40. The Committee raised concerns that the possible risks to children and adults through non-intended use, e.g. accidental consumption, should be noted. In addition, dual use of these products alongside tobacco products or other nicotine containing products, would be of potential concern due to the increased nicotine exposure compared to a single source.
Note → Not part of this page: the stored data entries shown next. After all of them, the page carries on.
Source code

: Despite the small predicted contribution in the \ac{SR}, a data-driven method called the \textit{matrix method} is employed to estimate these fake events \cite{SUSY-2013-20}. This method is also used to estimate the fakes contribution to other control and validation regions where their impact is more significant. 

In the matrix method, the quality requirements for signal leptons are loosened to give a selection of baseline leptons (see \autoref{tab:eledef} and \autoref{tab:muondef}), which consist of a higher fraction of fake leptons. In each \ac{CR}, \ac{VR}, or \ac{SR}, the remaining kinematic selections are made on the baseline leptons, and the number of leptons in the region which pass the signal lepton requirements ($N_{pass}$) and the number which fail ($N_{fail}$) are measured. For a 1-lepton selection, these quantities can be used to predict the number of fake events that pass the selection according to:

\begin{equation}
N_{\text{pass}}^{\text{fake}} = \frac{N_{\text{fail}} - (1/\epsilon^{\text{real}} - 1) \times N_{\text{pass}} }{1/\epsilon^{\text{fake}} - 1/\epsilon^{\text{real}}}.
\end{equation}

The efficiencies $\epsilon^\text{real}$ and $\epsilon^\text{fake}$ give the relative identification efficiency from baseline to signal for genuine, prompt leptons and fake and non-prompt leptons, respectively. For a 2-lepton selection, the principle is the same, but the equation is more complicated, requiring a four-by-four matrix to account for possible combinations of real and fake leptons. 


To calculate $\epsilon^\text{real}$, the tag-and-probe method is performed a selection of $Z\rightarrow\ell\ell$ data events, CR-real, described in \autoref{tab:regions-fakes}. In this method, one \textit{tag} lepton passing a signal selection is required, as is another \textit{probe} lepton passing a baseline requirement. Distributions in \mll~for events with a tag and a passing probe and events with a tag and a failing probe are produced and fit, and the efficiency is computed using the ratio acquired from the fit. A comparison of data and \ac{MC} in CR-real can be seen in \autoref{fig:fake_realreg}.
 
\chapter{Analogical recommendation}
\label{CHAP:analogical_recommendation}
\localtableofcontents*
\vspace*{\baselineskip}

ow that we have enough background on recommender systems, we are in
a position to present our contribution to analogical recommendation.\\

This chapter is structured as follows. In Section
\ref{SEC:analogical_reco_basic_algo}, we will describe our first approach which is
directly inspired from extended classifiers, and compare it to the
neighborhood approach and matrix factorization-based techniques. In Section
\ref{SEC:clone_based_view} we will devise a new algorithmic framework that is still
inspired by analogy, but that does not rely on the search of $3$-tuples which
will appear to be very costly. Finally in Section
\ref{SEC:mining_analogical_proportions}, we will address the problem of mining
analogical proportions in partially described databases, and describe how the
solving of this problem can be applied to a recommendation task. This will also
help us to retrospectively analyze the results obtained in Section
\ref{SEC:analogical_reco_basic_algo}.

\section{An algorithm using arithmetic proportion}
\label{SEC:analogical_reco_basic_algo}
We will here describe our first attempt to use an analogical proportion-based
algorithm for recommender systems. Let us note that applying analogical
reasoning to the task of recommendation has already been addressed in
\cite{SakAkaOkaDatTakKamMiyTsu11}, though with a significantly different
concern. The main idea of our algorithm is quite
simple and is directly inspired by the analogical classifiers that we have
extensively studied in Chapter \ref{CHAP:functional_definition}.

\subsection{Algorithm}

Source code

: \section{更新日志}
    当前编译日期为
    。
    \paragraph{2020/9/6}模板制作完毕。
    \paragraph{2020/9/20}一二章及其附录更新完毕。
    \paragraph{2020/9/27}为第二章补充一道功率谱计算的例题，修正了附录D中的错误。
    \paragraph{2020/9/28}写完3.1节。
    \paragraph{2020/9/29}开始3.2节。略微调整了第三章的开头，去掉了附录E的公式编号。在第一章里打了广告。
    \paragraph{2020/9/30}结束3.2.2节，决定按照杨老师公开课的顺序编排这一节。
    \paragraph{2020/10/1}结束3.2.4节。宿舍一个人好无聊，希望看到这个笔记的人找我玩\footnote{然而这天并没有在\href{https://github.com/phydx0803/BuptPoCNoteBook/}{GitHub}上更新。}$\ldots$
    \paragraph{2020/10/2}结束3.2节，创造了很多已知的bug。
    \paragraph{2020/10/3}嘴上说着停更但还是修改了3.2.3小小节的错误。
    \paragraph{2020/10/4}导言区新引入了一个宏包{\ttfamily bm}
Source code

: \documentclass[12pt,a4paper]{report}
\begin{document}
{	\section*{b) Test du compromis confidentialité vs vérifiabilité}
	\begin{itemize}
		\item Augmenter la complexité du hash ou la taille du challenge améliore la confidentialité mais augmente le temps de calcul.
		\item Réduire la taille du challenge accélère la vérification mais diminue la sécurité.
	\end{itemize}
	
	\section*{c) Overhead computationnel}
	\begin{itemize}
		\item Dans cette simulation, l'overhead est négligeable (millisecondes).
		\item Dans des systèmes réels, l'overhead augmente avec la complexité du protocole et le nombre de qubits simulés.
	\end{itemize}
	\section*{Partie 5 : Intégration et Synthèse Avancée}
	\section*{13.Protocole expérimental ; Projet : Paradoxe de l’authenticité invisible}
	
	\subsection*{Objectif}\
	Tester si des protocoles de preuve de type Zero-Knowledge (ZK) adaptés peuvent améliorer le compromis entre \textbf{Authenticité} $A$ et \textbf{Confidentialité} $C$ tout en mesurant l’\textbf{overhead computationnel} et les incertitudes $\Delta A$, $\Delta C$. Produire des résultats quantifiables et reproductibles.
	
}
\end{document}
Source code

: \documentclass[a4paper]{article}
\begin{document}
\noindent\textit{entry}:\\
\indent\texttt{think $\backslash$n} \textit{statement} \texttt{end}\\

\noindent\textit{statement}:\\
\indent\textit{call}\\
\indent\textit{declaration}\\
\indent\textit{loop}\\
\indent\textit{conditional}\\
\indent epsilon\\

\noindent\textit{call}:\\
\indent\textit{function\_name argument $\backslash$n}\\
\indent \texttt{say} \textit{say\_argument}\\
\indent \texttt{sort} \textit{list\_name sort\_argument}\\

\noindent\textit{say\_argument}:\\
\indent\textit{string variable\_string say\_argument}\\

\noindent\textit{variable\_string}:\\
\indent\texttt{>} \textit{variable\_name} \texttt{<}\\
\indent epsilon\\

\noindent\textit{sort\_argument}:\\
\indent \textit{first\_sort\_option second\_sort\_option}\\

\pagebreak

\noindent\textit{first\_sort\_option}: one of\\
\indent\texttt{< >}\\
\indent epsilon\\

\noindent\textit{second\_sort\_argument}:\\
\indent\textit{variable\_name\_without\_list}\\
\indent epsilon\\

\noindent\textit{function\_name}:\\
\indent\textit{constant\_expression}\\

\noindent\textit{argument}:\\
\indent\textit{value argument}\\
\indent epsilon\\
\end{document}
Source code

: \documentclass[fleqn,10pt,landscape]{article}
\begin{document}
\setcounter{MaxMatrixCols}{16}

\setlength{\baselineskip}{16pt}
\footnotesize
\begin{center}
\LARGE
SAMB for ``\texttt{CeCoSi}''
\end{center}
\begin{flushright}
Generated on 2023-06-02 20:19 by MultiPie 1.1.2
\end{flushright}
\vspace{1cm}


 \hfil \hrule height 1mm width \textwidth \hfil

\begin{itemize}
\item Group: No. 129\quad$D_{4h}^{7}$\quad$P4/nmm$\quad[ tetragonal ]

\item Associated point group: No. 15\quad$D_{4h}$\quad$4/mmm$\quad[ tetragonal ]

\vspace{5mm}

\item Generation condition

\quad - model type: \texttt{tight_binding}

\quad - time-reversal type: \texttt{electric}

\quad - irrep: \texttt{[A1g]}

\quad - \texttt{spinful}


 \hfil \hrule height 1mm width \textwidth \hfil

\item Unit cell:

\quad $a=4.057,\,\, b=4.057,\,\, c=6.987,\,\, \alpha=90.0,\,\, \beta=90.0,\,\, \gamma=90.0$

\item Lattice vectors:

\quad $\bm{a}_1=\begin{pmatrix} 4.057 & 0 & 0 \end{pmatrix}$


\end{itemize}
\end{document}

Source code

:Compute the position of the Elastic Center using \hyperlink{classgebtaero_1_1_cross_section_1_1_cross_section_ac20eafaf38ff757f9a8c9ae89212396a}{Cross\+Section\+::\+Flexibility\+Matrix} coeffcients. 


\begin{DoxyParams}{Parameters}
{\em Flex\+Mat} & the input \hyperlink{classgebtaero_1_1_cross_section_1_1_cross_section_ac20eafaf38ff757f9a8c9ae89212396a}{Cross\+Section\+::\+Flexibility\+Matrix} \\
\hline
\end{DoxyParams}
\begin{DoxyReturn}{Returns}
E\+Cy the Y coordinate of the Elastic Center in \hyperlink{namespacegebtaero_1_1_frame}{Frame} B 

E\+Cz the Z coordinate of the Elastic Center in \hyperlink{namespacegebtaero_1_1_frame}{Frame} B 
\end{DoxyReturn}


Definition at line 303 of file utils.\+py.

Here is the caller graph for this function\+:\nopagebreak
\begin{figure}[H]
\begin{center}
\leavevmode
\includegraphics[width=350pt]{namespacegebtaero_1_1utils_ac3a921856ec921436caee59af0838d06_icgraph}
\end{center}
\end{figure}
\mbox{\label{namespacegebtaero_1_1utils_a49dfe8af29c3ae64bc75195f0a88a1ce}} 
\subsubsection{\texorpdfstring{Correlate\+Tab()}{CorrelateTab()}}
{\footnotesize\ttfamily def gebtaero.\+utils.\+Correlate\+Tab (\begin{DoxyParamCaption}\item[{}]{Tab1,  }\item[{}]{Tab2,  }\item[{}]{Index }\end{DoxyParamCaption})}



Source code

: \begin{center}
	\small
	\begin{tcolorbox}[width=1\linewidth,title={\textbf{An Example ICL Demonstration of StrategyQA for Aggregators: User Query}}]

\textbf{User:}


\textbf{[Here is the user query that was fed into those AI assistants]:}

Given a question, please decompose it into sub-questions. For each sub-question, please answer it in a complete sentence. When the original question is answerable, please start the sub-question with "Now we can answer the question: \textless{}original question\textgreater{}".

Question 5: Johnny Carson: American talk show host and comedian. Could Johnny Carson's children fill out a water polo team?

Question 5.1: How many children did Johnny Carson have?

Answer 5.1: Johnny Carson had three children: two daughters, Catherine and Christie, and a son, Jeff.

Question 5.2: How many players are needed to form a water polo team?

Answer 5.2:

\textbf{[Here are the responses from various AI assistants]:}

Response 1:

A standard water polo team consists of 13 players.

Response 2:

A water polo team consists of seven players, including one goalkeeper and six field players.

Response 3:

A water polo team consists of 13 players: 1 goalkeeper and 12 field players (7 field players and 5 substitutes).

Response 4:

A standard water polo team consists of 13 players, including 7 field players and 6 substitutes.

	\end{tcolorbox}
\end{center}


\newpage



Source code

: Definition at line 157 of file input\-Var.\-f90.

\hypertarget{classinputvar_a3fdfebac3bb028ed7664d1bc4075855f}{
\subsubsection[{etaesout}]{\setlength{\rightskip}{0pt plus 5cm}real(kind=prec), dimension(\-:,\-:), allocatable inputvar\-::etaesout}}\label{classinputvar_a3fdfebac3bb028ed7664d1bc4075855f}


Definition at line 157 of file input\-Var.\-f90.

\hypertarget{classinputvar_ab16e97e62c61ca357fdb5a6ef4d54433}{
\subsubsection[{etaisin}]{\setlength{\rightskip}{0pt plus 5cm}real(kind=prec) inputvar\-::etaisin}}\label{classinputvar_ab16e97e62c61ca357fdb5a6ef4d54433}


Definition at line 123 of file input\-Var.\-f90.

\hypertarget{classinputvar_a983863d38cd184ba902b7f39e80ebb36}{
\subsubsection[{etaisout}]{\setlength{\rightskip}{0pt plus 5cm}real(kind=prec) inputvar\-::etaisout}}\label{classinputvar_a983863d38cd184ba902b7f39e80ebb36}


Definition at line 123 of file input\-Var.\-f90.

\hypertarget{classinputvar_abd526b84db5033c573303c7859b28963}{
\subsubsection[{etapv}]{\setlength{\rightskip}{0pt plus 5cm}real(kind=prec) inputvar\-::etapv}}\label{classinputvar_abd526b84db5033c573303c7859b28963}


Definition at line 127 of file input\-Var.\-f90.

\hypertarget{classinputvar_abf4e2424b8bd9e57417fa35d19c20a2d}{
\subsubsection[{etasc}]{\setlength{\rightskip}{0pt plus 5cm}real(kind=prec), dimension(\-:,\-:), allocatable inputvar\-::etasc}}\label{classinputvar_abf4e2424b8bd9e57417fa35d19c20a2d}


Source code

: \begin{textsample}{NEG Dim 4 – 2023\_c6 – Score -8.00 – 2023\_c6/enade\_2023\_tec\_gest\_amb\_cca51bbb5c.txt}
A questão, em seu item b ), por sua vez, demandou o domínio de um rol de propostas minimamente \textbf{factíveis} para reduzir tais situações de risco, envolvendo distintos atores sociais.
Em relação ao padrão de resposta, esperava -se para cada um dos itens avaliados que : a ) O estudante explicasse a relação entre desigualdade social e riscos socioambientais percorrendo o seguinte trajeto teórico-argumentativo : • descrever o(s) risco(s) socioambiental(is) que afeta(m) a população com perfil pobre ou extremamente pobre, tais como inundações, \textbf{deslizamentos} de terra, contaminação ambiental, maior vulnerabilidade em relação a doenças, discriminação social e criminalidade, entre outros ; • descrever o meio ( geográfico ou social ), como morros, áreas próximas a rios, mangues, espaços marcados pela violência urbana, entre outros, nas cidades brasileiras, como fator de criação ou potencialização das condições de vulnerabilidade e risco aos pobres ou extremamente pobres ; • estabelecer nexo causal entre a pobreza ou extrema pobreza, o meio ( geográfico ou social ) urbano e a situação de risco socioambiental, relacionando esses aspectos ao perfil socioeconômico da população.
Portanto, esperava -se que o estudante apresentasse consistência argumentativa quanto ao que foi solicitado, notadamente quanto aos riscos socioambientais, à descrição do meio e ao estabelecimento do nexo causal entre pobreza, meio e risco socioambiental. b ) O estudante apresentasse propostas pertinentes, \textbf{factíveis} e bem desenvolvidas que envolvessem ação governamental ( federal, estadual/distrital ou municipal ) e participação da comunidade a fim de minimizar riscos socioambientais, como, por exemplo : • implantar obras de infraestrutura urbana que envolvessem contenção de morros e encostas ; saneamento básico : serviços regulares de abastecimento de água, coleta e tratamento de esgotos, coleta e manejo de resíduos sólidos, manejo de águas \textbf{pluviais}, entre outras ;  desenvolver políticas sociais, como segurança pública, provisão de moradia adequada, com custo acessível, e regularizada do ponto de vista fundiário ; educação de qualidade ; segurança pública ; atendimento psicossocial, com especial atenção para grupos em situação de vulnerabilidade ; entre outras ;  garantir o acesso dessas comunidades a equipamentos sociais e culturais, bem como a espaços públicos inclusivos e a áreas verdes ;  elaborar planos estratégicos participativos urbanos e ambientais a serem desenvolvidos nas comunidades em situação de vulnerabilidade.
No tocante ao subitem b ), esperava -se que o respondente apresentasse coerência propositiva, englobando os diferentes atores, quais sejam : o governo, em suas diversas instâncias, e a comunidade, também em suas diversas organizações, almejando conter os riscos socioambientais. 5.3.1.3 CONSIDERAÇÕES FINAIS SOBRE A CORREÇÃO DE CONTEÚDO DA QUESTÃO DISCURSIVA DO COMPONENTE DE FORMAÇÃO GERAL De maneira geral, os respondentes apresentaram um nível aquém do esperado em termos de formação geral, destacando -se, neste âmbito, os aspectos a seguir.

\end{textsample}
41. Members noted the toxicological risk profile would be different between oral and inhalation exposure. Risk comparison also changed as the formulation of the different nicotine containing products changed as well as how the consumer was exposed to them e.g. chewed vs inhaled. It was suggested that pharmacokinetic data be presented in tabular form for a future meeting, to enable some comparison across products. The possibility of there being an impact of changing formulation of these tobacco-free oral nicotine pouch products leading to different systemic exposure was also noted.

42. Members considered that within the tobacco-free oral nicotine pouch class of products, there would be different risks according to the different batches of tobacco used to derive the nicotine, and the extraction process used, as well as due to differences in the other ingredients used, and the pouch material itself. With respect to extraction of nicotine from tobacco, the possibility of contaminants such as heavy metals, pesticides and nitrosamines should be considered, and where possible avoided.

43. It was recognised that IARC had made a number of conclusions on oral tobacco products that it would be helpful for the Committee to review. Another aspect that could influence risk was food or beverage consumption as these could influence temperature and/or pH in the mouth which in turn could affect nicotine absorption from the pouches. Potential irritancy or other local effects at the site of use was also raised as a potential issue.

44. The Committee raised concerns over the current regulatory framework for these products as they did fall into any specific category; and recommended this be given consideration in the future. It was noted that the different regulatory frameworks for different potential harm reduction products also made it difficult to compare such products as the data requirements varied.

45. The Committee concluded that there was limited information available to be able to draw any conclusions regarding the risk of nicotine pouch use. It was agreed that a future paper would be provided with a summary table on the pharmacokinetics of nicotine in different product types which would allow comparison of exposure and risk in so far as the data were available. Such a paper would also provide the IARC opinions on oral tobacco products.